This is only theoretical, but after try_to_wake_up(p) was changed
to check p->state under p->pi_lock the code like

	__set_current_state(TASK_INTERRUPTIBLE);
	schedule();

can miss a signal. This is the special case of wait-for-condition,
it relies on try_to_wake_up/schedule interaction and thus it does
not need mb() between __set_current_state() and if(signal_pending).

However, this __set_current_state() can move into the critical
section protected by rq->lock, now that try_to_wake_up() takes
another lock we need to ensure that it can't be reordered with
"if (signal_pending(current))" check inside that section.
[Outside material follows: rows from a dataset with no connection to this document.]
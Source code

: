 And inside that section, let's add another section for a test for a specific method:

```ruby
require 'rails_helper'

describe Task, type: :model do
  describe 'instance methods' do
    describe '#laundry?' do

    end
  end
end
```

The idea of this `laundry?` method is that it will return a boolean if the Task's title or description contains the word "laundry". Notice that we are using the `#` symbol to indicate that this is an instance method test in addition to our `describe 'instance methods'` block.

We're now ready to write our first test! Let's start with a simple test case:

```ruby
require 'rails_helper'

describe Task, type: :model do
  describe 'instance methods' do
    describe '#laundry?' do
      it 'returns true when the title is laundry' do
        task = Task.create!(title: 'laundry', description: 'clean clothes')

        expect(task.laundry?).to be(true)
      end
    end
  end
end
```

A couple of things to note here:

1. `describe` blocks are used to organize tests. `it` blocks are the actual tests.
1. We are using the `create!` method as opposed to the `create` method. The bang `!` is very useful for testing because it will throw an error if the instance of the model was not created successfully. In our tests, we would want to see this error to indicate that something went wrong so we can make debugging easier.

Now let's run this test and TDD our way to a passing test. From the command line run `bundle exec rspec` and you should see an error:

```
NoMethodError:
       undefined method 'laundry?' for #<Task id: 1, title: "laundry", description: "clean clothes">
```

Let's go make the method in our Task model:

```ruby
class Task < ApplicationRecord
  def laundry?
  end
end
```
The patch is actually one-liner, it simply adds smp_wmb() before
spin_lock_irq(rq->lock). This is what try_to_wake_up() already
does by the same reason.

We turn this wmb() into the new helper, smp_mb__before_spinlock(),
for better documentation and to allow the architectures to change
the default implementation.

While at it, kill smp_mb__after_lock(), it has no callers.

Perhaps we can also add smp_mb__before/after_spinunlock() for
prepare_to_wait().

Signed-off-by: Oleg Nesterov <oleg@redhat.com>
---
 arch/x86/include/asm/spinlock.h |    4 ----
 include/linux/spinlock.h        |   13 ++++++++++---
 kernel/sched/core.c             |   14 +++++++++++++-
 3 files changed, 23 insertions(+), 8 deletions(-)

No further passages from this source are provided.